The Story of Ramayana
| ||The common "theme" is based on an epic legend called Ramayana, its Thai equivalent, Ramakein, (transformed into plays, art works, stories, and jewelry). The Ramayana legend, as written by the Indian poet Valmika, is reputedly 25,000 verses, and known throughout India, Thailand, Laos, Cambodia, and neighboring countries. It is a story that teaches the moral lessons that are part of both Hindu and Buddhist cultures. The primary moral lesson concerns the "Dharma," often called "The Wheel of Life," and relates to the importance of living in ethical harmony with the "flow" of Nature (including other people). |
The story takes place in India, at about 1000 B.C. It tells of Rama, prince and heir to the throne, his beautiful wife (Sita), and Ravana, the (evil) ruler of Ceylon, sometimes called Lanka (now Sri Lanka). In the Indian province of Aydohya, Prince Rama was the eldest of four sons to the King, Dasharatha, and was his father's favorite, but his stepmother wanted another son (Bharata) to be king when the father retired.
The King had promised his wife any two wishes she desired, so she told the King she wanted Rama to be banished from the kingdom, and Bharata to be crowned upon the King's retirement. The King reluctantly agreed and issued a 14 year banishment to Rama. Rama, the good son, accepted his father's decree.
Rama's wife, Sita, begged to accompany Rama to the forest retreat where he was to be banished. Rama agreed, and he, Sita, and one of his brothers, Lakshman, leave home to go to their forest retreat. When the brother Bharata learns of his stepmother's wish and father's acceptance, he is shocked, and leaves to find Rama and tell him that as the eldest brother, it was Rama's obligation to rule. Rama tells Bharata that he cannot return because he can to go against his father's command. Bharata then takes his brother's sandals, stating that he would rule the Kingdom as a regent (a representative of the "true" King), and would place royal offerings in front of the sandals, which would represent Bharata's acknowledgment of the true King.
As the years pass, Rama, Sita and Lakshman live happily in the forest. One day, an evil female attempts to seduce Rama, but Lakshman wounds her, and drives her away. When her brother, Ravana, the ten-headed ruler of Ceylon is told of this, and told that Sita is a most beautiful princess, he decides to take Sita for his wife. He devises a plan to abduct Sita, and he does this, taking her back to Ceylon.

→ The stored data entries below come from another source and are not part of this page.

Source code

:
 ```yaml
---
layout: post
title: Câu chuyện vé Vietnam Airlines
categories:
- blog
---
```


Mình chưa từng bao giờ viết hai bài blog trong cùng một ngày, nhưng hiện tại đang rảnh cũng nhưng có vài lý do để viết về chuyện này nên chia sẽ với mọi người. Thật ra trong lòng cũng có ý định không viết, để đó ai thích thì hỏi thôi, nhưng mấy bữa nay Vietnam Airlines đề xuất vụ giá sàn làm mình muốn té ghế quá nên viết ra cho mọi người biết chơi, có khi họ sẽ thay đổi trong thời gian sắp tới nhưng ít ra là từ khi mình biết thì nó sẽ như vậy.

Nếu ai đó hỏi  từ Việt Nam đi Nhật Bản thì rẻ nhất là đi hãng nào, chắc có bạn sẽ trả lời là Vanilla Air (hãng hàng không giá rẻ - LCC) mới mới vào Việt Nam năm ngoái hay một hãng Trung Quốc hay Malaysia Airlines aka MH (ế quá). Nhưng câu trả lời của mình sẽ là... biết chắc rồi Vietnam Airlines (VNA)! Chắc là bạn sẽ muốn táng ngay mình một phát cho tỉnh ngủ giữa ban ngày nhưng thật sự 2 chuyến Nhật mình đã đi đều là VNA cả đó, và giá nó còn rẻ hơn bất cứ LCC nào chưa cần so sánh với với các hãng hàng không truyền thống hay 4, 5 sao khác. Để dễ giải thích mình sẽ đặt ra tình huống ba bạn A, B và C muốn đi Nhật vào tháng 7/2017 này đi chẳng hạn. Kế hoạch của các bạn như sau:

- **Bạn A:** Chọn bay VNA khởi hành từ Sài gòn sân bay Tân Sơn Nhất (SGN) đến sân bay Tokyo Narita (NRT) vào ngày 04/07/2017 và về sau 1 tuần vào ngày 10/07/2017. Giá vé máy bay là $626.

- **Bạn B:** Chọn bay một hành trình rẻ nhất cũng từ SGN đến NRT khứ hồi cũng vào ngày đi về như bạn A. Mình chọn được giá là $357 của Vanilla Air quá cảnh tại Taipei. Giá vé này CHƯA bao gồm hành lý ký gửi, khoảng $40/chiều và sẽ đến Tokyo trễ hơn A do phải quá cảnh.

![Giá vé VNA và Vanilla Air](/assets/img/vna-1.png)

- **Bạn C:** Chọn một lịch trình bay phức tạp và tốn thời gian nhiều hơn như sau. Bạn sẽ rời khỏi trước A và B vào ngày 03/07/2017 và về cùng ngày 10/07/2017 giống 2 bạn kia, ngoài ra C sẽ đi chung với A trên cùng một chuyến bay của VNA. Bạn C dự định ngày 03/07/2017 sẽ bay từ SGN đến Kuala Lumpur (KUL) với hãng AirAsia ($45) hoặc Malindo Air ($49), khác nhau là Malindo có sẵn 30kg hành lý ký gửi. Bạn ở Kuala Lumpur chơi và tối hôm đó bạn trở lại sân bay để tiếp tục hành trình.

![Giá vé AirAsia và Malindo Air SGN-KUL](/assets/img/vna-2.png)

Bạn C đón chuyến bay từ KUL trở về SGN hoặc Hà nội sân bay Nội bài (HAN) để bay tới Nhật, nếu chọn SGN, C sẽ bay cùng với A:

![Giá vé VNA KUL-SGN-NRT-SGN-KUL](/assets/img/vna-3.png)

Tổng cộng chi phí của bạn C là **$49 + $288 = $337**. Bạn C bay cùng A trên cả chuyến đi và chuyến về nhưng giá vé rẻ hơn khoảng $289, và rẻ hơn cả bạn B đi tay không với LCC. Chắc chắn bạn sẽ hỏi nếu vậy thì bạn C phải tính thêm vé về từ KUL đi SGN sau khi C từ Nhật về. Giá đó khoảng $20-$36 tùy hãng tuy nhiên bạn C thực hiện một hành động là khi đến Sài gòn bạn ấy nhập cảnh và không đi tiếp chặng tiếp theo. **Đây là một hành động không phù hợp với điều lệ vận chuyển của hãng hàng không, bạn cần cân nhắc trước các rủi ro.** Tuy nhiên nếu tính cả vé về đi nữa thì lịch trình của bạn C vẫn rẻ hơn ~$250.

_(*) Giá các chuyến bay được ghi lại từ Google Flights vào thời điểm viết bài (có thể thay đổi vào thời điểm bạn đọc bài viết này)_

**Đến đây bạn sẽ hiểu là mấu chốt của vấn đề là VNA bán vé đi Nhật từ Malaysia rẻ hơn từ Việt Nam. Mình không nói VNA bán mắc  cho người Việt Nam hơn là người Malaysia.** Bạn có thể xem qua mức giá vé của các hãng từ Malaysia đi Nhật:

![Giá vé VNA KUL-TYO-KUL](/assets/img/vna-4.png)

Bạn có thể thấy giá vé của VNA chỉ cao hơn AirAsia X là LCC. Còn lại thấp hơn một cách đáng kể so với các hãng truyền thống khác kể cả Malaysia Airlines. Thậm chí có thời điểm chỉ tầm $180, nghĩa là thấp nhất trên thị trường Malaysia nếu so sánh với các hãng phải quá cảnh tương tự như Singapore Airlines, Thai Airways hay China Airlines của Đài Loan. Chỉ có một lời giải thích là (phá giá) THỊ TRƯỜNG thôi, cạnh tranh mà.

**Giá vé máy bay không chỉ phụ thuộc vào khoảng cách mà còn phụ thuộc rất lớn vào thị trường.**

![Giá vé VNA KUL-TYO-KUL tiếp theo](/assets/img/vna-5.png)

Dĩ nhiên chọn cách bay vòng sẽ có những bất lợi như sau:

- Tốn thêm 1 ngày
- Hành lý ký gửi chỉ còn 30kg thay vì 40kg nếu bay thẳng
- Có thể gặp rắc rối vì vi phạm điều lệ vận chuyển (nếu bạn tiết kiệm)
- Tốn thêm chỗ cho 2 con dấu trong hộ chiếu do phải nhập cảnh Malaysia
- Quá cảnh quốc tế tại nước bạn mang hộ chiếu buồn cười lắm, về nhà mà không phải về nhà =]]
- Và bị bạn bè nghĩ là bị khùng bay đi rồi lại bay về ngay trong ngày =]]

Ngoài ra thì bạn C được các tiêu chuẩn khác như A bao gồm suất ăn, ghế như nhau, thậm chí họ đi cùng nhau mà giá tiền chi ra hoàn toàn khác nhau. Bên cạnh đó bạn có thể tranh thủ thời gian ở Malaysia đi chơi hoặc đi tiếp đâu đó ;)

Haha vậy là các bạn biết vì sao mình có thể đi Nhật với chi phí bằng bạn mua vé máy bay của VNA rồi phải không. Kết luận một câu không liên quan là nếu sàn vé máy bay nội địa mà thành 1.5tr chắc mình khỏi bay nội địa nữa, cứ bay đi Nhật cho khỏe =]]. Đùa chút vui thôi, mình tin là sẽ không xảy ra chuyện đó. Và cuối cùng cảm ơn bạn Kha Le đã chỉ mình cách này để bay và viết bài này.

Rama calls for the aid of the forest's "Monkey Army," led by Hanuman, the "Monkey-General," and after building a causeway from India to Ceylon, they catch up with Ravana and Sita. Rama confronts Ravana, and in battle, kills him. He then brings Sita safely back to the forest, determines that she has been faithful to him, and then they both return to Aydohya, where Rama is welcomed back and takes the throne as king.